El colectivo “Valle de Benasque Solidario” comprometido con su proyecto “SOS refugiados” sigue trabajando para hacer llegar recursos a las niñas, niños, jóvenes, mujeres y hombres que obligados a huir de sus hogares, llegan a una Europa que les recibe con indiferencia y alambradas. La pasada semana han sido enviadas cien cajas con alimentos y otros productos donados en los diferentes establecimientos colaboradores del valle.
Esta misma semana ya serán tres vecinas y un vecino de este valle remoto del Pirineo, quienes formen parte del equipo de unos veinticinco voluntarios que ayudan a las personas refugiadas en Katsikas. Con ellos siempre viaja una mochila solidaria de productos necesarios allí donde la escasez es lo cotidiano. Y también les acompañan los fondos recaudados, para que sin ninguna merma sean utilizados in situ.
Paralelamente también se pretende sensibilizar sobre la situación que viven estas personas, que se comprendan las causas y consecuencias de un conflicto que tiene el origen en la geoestrategia de las grandes potencias.

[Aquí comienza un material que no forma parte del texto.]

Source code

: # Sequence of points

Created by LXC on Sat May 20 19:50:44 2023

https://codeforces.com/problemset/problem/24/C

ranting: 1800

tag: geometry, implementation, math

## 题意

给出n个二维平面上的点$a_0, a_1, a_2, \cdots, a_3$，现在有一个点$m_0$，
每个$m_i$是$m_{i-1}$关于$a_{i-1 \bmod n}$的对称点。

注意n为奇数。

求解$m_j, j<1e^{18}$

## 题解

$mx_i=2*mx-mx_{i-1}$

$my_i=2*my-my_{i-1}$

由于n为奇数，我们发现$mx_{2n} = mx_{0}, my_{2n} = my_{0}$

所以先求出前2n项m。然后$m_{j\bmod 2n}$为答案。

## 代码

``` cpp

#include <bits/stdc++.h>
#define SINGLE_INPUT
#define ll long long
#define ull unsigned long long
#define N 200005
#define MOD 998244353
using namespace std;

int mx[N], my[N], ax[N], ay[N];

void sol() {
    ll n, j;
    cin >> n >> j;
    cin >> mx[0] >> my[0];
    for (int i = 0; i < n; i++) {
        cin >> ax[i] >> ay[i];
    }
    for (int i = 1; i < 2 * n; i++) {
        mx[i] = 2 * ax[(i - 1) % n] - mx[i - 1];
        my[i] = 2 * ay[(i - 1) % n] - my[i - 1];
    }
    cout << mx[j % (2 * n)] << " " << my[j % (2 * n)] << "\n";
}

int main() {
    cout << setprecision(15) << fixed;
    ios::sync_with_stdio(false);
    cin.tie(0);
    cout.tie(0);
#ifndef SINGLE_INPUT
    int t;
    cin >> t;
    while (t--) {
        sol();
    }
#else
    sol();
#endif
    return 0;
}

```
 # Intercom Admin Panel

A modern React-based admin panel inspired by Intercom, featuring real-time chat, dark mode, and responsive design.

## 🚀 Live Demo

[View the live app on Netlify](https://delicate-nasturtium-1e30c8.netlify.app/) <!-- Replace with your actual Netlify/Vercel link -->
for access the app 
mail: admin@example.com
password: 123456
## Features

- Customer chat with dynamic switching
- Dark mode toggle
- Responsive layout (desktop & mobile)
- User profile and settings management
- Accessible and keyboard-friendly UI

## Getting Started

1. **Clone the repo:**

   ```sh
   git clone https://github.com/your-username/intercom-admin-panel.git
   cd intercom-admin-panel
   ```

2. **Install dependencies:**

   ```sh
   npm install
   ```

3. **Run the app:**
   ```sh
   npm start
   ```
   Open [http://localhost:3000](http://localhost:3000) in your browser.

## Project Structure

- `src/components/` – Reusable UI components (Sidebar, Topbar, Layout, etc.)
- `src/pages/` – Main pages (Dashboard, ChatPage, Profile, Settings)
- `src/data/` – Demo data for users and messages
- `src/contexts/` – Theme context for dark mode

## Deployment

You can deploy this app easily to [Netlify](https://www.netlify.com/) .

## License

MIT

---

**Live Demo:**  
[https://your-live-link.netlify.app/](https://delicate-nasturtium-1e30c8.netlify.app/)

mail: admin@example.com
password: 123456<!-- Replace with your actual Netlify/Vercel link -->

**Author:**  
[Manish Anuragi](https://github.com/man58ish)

Para ello se continúan haciendo charlas en centros educativos y paradas informativas en los mercadillos.
El pasado viernes se colgaron pancartas en la boca sur del túnel de Sahún con el texto “Valle de Benasque. Valle refugio” y “Welcome refugees”, con las que se pretendía llamar la atención de las personas que visitaron el valle el puente del primero de mayo y provocar una reflexión sobre cómo se está abordando esta crisis desde las instituciones y desde la ciudadanía.
Puede parecer que desde un entorno tan apartado y poco poblado es muy difícil influir para que se produzca ese movimiento social que exija a las instituciones un abordaje humanizado de esta situación, pero está claro que no por ello van a dejar de intentarlo.